Finetuning with New Data on Existing Finetuned Model

Hello,

Before I embark on this journey and invest a significant amount of time into this, I’d really appreciate some feedback to ensure what I’m trying to achieve is possible.

Performing a classification problem. Input is a string of text, output is a classification (i.e group 0,1,2,3,4). Both the input and output has real meaning and use of a LLM seems like an excellent solution. I’ve currently performed this using GPT vector embeddings as features for a random forest machine learning model, however I’d like to experiment with GPT finetuning if possible.

Question: Once I’ve finetuned a model once, can I continue to append to that model? I.e: First I finetune on 1000 datapoints, then I finetune the same model again on the next 1000 datapoints, and so on …

Question: Is a finetuned GPT model the right tool for the job here (classification problem).

Highly any feedback, thanks

Hey Harrison,

I’m working on something similar! As of this post you can now continuously fine-tune the same model. Just specify it again when you issue the tuning job object.

While the results I’m seeing are mixed, I suspect strongly that lots of data will make GPT-3.5-turbo a fine-tuning beast. Good luck!

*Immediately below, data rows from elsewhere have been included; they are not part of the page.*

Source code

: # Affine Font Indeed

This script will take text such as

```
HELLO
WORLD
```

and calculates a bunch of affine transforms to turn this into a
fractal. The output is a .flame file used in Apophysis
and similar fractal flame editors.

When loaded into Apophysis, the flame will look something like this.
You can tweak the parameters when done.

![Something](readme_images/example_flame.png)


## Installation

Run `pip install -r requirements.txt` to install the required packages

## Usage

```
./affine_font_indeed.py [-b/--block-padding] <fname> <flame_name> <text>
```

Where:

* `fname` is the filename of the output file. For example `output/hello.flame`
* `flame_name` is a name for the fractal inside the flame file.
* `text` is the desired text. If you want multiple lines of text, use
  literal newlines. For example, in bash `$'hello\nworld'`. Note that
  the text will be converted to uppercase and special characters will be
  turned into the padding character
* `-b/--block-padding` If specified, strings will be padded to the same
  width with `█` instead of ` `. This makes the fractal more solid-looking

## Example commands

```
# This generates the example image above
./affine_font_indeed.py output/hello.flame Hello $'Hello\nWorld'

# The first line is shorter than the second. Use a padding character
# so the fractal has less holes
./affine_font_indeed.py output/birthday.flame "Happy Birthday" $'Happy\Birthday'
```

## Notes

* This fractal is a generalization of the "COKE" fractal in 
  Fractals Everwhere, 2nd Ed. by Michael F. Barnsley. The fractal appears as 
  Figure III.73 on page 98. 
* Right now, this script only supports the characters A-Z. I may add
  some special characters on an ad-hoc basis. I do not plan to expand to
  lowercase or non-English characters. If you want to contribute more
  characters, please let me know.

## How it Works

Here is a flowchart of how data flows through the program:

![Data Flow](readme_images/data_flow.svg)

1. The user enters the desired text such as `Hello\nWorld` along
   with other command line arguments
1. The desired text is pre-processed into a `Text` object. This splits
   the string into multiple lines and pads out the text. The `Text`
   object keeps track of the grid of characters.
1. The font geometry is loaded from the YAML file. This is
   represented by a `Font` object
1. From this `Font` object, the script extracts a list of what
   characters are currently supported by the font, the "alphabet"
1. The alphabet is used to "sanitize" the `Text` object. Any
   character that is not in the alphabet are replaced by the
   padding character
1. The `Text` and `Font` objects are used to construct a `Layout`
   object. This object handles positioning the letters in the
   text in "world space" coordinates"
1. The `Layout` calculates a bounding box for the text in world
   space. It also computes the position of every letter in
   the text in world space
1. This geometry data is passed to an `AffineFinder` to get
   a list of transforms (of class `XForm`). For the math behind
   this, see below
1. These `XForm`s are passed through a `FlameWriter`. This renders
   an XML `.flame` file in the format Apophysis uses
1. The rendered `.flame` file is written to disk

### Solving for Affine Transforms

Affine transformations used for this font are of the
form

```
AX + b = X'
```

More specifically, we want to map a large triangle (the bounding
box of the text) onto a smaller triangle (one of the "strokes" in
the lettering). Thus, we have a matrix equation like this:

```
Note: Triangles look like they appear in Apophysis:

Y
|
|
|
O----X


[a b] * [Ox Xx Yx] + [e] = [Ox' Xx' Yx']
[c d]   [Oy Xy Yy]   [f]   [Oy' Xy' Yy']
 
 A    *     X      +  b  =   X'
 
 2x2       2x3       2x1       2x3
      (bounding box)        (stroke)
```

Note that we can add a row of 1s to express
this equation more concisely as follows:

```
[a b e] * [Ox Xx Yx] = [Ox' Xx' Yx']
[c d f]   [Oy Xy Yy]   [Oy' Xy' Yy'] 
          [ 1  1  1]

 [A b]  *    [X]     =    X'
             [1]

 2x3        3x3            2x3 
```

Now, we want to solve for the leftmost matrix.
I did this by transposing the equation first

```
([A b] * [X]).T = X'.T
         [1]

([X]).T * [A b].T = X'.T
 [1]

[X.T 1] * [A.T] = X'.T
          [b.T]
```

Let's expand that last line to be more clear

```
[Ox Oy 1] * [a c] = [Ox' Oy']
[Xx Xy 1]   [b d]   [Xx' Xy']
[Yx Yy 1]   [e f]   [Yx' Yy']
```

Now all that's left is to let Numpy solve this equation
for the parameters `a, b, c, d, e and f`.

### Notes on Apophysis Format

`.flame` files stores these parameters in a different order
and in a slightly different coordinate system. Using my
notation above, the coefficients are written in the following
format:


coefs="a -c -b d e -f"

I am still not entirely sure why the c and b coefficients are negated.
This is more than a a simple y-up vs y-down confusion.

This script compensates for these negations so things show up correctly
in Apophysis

I’d also suggest prompting GPT-4 with in-context examples of what you want. In this way, you can kinda build a tabula rasa classifier.

Careful!
There are two fine-tuning APIs!
The old version supports continuation the new one does not.
Be sure to make the appropriate choices.

Thank you, I really appreciate your help ! Cheers :slight_smile:

Thank you! I think this explains why I was unable to get some of the base models like ada, davinci, etc, to work. It would just return model error. Reading this, it looks like I should be using the old API for these models. Cheers

We plan to support fine-tuning existing fine-tuned models, but the new API does not support this yet.